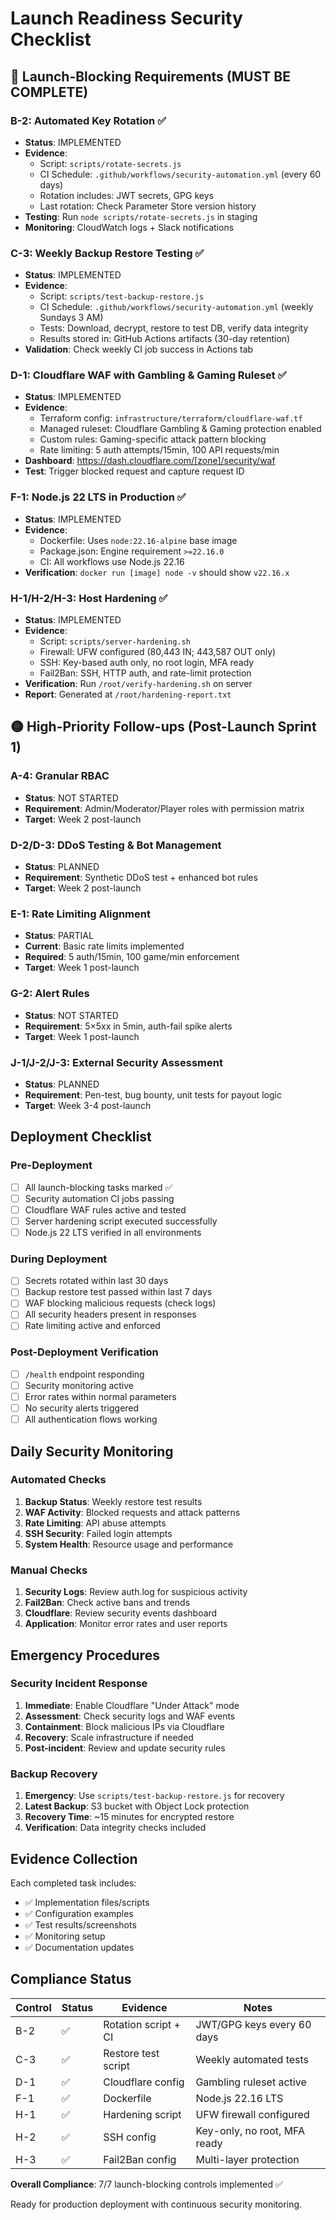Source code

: 
# Launch Readiness Security Checklist

## 🚨 Launch-Blocking Requirements (MUST BE COMPLETE)

### B-2: Automated Key Rotation ✅
- **Status**: IMPLEMENTED
- **Evidence**: 
  - Script: `scripts/rotate-secrets.js`
  - CI Schedule: `.github/workflows/security-automation.yml` (every 60 days)
  - Rotation includes: JWT secrets, GPG keys
  - Last rotation: Check Parameter Store version history
- **Testing**: Run `node scripts/rotate-secrets.js` in staging
- **Monitoring**: CloudWatch logs + Slack notifications

### C-3: Weekly Backup Restore Testing ✅
- **Status**: IMPLEMENTED
- **Evidence**:
  - Script: `scripts/test-backup-restore.js`
  - CI Schedule: `.github/workflows/security-automation.yml` (weekly Sundays 3 AM)
  - Tests: Download, decrypt, restore to test DB, verify data integrity
  - Results stored in: GitHub Actions artifacts (30-day retention)
- **Validation**: Check weekly CI job success in Actions tab

### D-1: Cloudflare WAF with Gambling & Gaming Ruleset ✅
- **Status**: IMPLEMENTED
- **Evidence**:
  - Terraform config: `infrastructure/terraform/cloudflare-waf.tf`
  - Managed ruleset: Cloudflare Gambling & Gaming protection enabled
  - Custom rules: Gaming-specific attack pattern blocking
  - Rate limiting: 5 auth attempts/15min, 100 API requests/min
- **Dashboard**: https://dash.cloudflare.com/[zone]/security/waf
- **Test**: Trigger blocked request and capture request ID

### F-1: Node.js 22 LTS in Production ✅
- **Status**: IMPLEMENTED
- **Evidence**:
  - Dockerfile: Uses `node:22.16-alpine` base image
  - Package.json: Engine requirement `>=22.16.0`
  - CI: All workflows use Node.js 22.16
- **Verification**: `docker run [image] node -v` should show `v22.16.x`

### H-1/H-2/H-3: Host Hardening ✅
- **Status**: IMPLEMENTED
- **Evidence**:
  - Script: `scripts/server-hardening.sh`
  - Firewall: UFW configured (80,443 IN; 443,587 OUT only)
  - SSH: Key-based auth only, no root login, MFA ready
  - Fail2Ban: SSH, HTTP auth, and rate-limit protection
- **Verification**: Run `/root/verify-hardening.sh` on server
- **Report**: Generated at `/root/hardening-report.txt`

## 🟡 High-Priority Follow-ups (Post-Launch Sprint 1)

### A-4: Granular RBAC
- **Status**: NOT STARTED
- **Requirement**: Admin/Moderator/Player roles with permission matrix
- **Target**: Week 2 post-launch

### D-2/D-3: DDoS Testing & Bot Management
- **Status**: PLANNED
- **Requirement**: Synthetic DDoS test + enhanced bot rules
- **Target**: Week 2 post-launch

### E-1: Rate Limiting Alignment
- **Status**: PARTIAL
- **Current**: Basic rate limits implemented
- **Required**: 5 auth/15min, 100 game/min enforcement
- **Target**: Week 1 post-launch

### G-2: Alert Rules
- **Status**: NOT STARTED
- **Requirement**: 5×5xx in 5min, auth-fail spike alerts
- **Target**: Week 1 post-launch

### J-1/J-2/J-3: External Security Assessment
- **Status**: PLANNED
- **Requirement**: Pen-test, bug bounty, unit tests for payout logic
- **Target**: Week 3-4 post-launch

## Deployment Checklist

### Pre-Deployment
- [ ] All launch-blocking tasks marked ✅
- [ ] Security automation CI jobs passing
- [ ] Cloudflare WAF rules active and tested
- [ ] Server hardening script executed successfully
- [ ] Node.js 22 LTS verified in all environments

### During Deployment
- [ ] Secrets rotated within last 30 days
- [ ] Backup restore test passed within last 7 days
- [ ] WAF blocking malicious requests (check logs)
- [ ] All security headers present in responses
- [ ] Rate limiting active and enforced

### Post-Deployment Verification
- [ ] `/health` endpoint responding
- [ ] Security monitoring active
- [ ] Error rates within normal parameters
- [ ] No security alerts triggered
- [ ] All authentication flows working

## Daily Security Monitoring

### Automated Checks
1. **Backup Status**: Weekly restore test results
2. **WAF Activity**: Blocked requests and attack patterns
3. **Rate Limiting**: API abuse attempts
4. **SSH Security**: Failed login attempts
5. **System Health**: Resource usage and performance

### Manual Checks
1. **Security Logs**: Review auth.log for suspicious activity
2. **Fail2Ban**: Check active bans and trends
3. **Cloudflare**: Review security events dashboard
4. **Application**: Monitor error rates and user reports

## Emergency Procedures

### Security Incident Response
1. **Immediate**: Enable Cloudflare "Under Attack" mode
2. **Assessment**: Check security logs and WAF events
3. **Containment**: Block malicious IPs via Cloudflare
4. **Recovery**: Scale infrastructure if needed
5. **Post-incident**: Review and update security rules

### Backup Recovery
1. **Emergency**: Use `scripts/test-backup-restore.js` for recovery
2. **Latest Backup**: S3 bucket with Object Lock protection
3. **Recovery Time**: ~15 minutes for encrypted restore
4. **Verification**: Data integrity checks included

## Evidence Collection

Each completed task includes:
- ✅ Implementation files/scripts
- ✅ Configuration examples
- ✅ Test results/screenshots
- ✅ Monitoring setup
- ✅ Documentation updates

## Compliance Status

| Control | Status | Evidence | Notes |
|---------|--------|----------|-------|
| B-2 | ✅ | Rotation script + CI | JWT/GPG keys every 60 days |
| C-3 | ✅ | Restore test script | Weekly automated tests |
| D-1 | ✅ | Cloudflare config | Gambling ruleset active |
| F-1 | ✅ | Dockerfile | Node.js 22.16 LTS |
| H-1 | ✅ | Hardening script | UFW firewall configured |
| H-2 | ✅ | SSH config | Key-only, no root, MFA ready |
| H-3 | ✅ | Fail2Ban config | Multi-layer protection |

**Overall Compliance**: 7/7 launch-blocking controls implemented ✅

Ready for production deployment with continuous security monitoring.
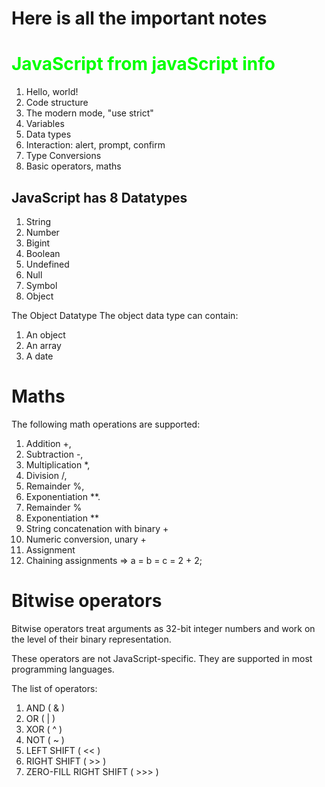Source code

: #  Here is all the important notes

<h1 style=" color:lime;"> JavaScript from javaScript info </h1>

1. Hello, world! 
2. Code structure
3. The modern mode, "use strict"
4. Variables
5. Data types
6. Interaction: alert, prompt, confirm
7. Type Conversions
8. Basic operators, maths













## JavaScript has 8 Datatypes
1. String
2. Number
3. Bigint
4. Boolean
5. Undefined
6. Null
7. Symbol
8. Object

The Object Datatype
The object data type can contain:

1. An object
2. An array
3. A date



# Maths
The following math operations are supported:

1. Addition +,
2. Subtraction -,
3. Multiplication *,
4. Division /,
5. Remainder %,
6. Exponentiation **.
7. Remainder %
8. Exponentiation **
9. String concatenation with binary +
10. Numeric conversion, unary +
11. Assignment
12. Chaining assignments => a = b = c = 2 + 2;


# Bitwise operators
Bitwise operators treat arguments as 32-bit integer numbers and work on the level of their binary representation.

These operators are not JavaScript-specific. They are supported in most programming languages.

The list of operators:

1. AND ( & )
2. OR ( | )
3. XOR ( ^ )
4. NOT ( ~ )
5. LEFT SHIFT ( << )
6. RIGHT SHIFT ( >> )
7. ZERO-FILL RIGHT SHIFT ( >>> )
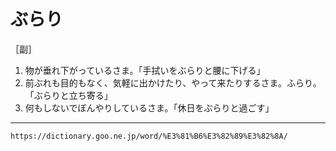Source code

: # ぶらり

［副］
1. 物が垂れ下がっているさま。「手拭いをぶらりと腰に下げる」
2. 前ぶれも目的もなく、気軽に出かけたり、やって来たりするさま。ふらり。「ぶらりと立ち寄る」
3. 何もしないでぼんやりしているさま。「休日をぶらりと過ごす」

---
`https://dictionary.goo.ne.jp/word/%E3%81%B6%E3%82%89%E3%82%8A/`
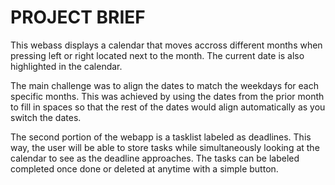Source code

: # PROJECT BRIEF

This webass displays a calendar that moves accross different months when pressing left or right located next to the month. The current date is also highlighted in the calendar.

The main challenge was to align the dates to match the weekdays for each specific months. This was achieved by using the dates from the prior month to fill in spaces so that the rest of the dates would align automatically as you switch the dates.

The second portion of the webapp is a tasklist labeled as deadlines. This way, the user will be able to store tasks while simultaneously looking at the calendar to see as the deadline approaches. The tasks can be labeled completed once done or deleted at anytime with a simple button.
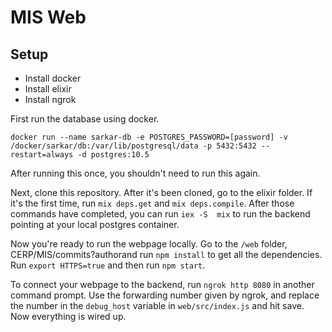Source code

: # MIS Web

## Setup
- Install docker
- Install elixir
- Install ngrok

First run the database using docker.

`docker run --name sarkar-db -e POSTGRES_PASSWORD=[password] -v /docker/sarkar/db:/var/lib/postgresql/data -p 5432:5432 --restart=always -d postgres:10.5`

After running this once, you shouldn't need to run this again. 

Next, clone this repository. After it's been cloned, go to the elixir folder. If it's the first time, run `mix deps.get` and `mix deps.compile`. After those commands have completed, you can run `iex -S  mix` to run the backend pointing at your local postgres container.

Now you're ready to run the webpage locally. Go to the `/web` folder, CERP/MIS/commits?authorand run `npm install` to get all the dependencies. Run `export HTTPS=true` and then run `npm start`. 

To connect your webpage to the backend, run `ngrok http 8080` in another command prompt. Use the forwarding number given by ngrok, and replace the number in the `debug_host` variable in `web/src/index.js` and hit save. Now everything is wired up.


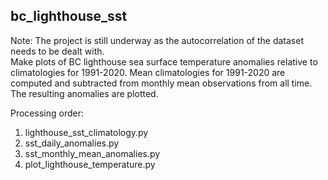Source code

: ## bc_lighthouse_sst

Note: The project is still underway as the autocorrelation of the dataset needs to be dealt with.
\
Make plots of BC lighthouse sea surface temperature anomalies relative to climatologies for 1991-2020. Mean climatologies for 1991-2020 are computed and subtracted from monthly mean observations from all time. The resulting anomalies are plotted.

Processing order:
1. lighthouse_sst_climatology.py
2. sst_daily_anomalies.py
3. sst_monthly_mean_anomalies.py
4. plot_lighthouse_temperature.py
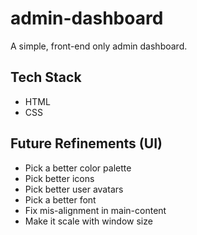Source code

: # admin-dashboard
A simple, front-end only admin dashboard.

## Tech Stack
- HTML
- CSS

## Future Refinements (UI)
- Pick a better color palette
- Pick better icons
- Pick better user avatars
- Pick a better font
- Fix mis-alignment in main-content
- Make it scale with window size
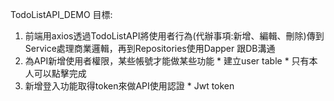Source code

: TodoListAPI_DEMO
目標:
  1. 前端用axios透過TodoListAPI將使用者行為(代辦事項:新增、編輯、刪除)傳到Service處理商業邏輯，再到Repositories使用Dapper 跟DB溝通
  2. 為API新增使用者權限，某些帳號才能做某些功能
    * 建立user table
    * 只有本人可以點擊完成
  3. 新增登入功能取得token來做API使用認證
    * Jwt token
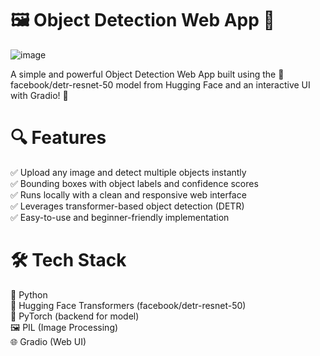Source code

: # 🖼️ Object Detection Web App 🚀 <br/>
![image](https://github.com/user-attachments/assets/5a8a7371-217c-418f-92d8-35c319067049)

A simple and powerful Object Detection Web App built using the 🤗 facebook/detr-resnet-50 model from Hugging Face and an interactive UI with Gradio! 🎯


# 🔍 Features <br/>
✅ Upload any image and detect multiple objects instantly<br/>
✅ Bounding boxes with object labels and confidence scores<br/>
✅ Runs locally with a clean and responsive web interface<br/>
✅ Leverages transformer-based object detection (DETR)<br/>
✅ Easy-to-use and beginner-friendly implementation<br/>

# 🛠️ Tech Stack<br/>
🐍 Python<br/>
🤗 Hugging Face Transformers (facebook/detr-resnet-50)<br/>
🧠 PyTorch (backend for model)<br/>
🖼️ PIL (Image Processing)<br/>
🌐 Gradio (Web UI)<br/>
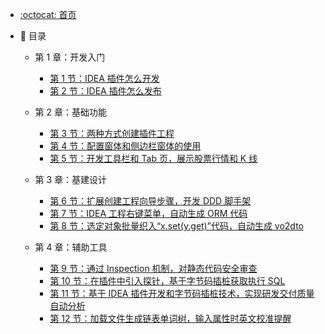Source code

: -   [:octocat: 首页](./README)
-   :memo: 目录

    -   第 1 章：开发入门

        -   [第 1 节：IDEA 插件怎么开发](./md/idea-plugin/2021-08-27-技术调研IDEA插件怎么开发.md)
        -   [第 2 节：IDEA 插件怎么发布](./md/idea-plugin/2021-08-29-技术实践IDEA插件怎么发布.md)

    -   第 2 章：基础功能

        -   [第 3 节：两种方式创建插件工程](./md/idea-plugin/2021-10-18-第一节：两种方式创建插件工程.md)
        -   [第 4 节：配置窗体和侧边栏窗体的使用](./md/idea-plugin/2021-11-03-第二节：配置窗体和侧边栏窗体的使用.md)
        -   [第 5 节：开发工具栏和 Tab 页，展示股票行情和 K 线](./md/idea-plugin/2021-11-18-第三节：开发工具栏和Tab页展示股票行情和K线.md)

    -   第 3 章：基建设计

        -   [第 6 节：扩展创建工程向导步骤，开发 DDD 脚手架](./md/idea-plugin/2021-11-24-第四节：扩展创建工程向导步骤开发DDD脚手架.md)
        -   [第 7 节：IDEA 工程右键菜单，自动生成 ORM 代码](./md/idea-plugin/2021-12-08-第五节：IDEA工程右键菜单自动生成ORM代码.md)
        -   [第 8 节：选定对象批量织入“x.set(y.get)”代码，自动生成 vo2dto](./md/idea-plugin/2021-12-14-第六节：以织入代码的方式自动处理vo2dto.md)

    -   第 4 章：辅助工具

        -   [第 9 节：通过 Inspection 机制，对静态代码安全审查](./md/idea-plugin/2021-12-22-第7节：通过Inspection机制为静态代码安全审查.md)
        -   [第 10 节：在插件中引入探针，基于字节码插桩获取执行 SQL](./md/idea-plugin/2022-01-17-第8节：在插件中引入探针基于字节码插桩获取执行SQL.md)
        -   [第 11 节：基于 IDEA 插件开发和字节码插桩技术，实现研发交付质量自动分析](./md/idea-plugin/2022-01-22-第9节：加载文件生成链表单词树输入属性时英文校准提醒.md)
        -   [第 12 节：加载文件生成链表单词树，输入属性时英文校准提醒](./md/idea-plugin/2022-01-23-第10节：基于字节码插桩采集数据实现代码交付质量自动分析.md)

■ ■ ■ ■ ■ ■ ■

What you should do:
Repeat exactly the lines from the line containing "[第 5 节：开发工具栏和" through the end of the listing above; both boundary lines are part of the output.

Exercise result:
        -   [第 5 节：开发工具栏和 Tab 页，展示股票行情和 K 线](./md/idea-plugin/2021-11-18-第三节：开发工具栏和Tab页展示股票行情和K线.md)

    -   第 3 章：基建设计

        -   [第 6 节：扩展创建工程向导步骤，开发 DDD 脚手架](./md/idea-plugin/2021-11-24-第四节：扩展创建工程向导步骤开发DDD脚手架.md)
        -   [第 7 节：IDEA 工程右键菜单，自动生成 ORM 代码](./md/idea-plugin/2021-12-08-第五节：IDEA工程右键菜单自动生成ORM代码.md)
        -   [第 8 节：选定对象批量织入“x.set(y.get)”代码，自动生成 vo2dto](./md/idea-plugin/2021-12-14-第六节：以织入代码的方式自动处理vo2dto.md)

    -   第 4 章：辅助工具

        -   [第 9 节：通过 Inspection 机制，对静态代码安全审查](./md/idea-plugin/2021-12-22-第7节：通过Inspection机制为静态代码安全审查.md)
        -   [第 10 节：在插件中引入探针，基于字节码插桩获取执行 SQL](./md/idea-plugin/2022-01-17-第8节：在插件中引入探针基于字节码插桩获取执行SQL.md)
        -   [第 11 节：基于 IDEA 插件开发和字节码插桩技术，实现研发交付质量自动分析](./md/idea-plugin/2022-01-22-第9节：加载文件生成链表单词树输入属性时英文校准提醒.md)
        -   [第 12 节：加载文件生成链表单词树，输入属性时英文校准提醒](./md/idea-plugin/2022-01-23-第10节：基于字节码插桩采集数据实现代码交付质量自动分析.md)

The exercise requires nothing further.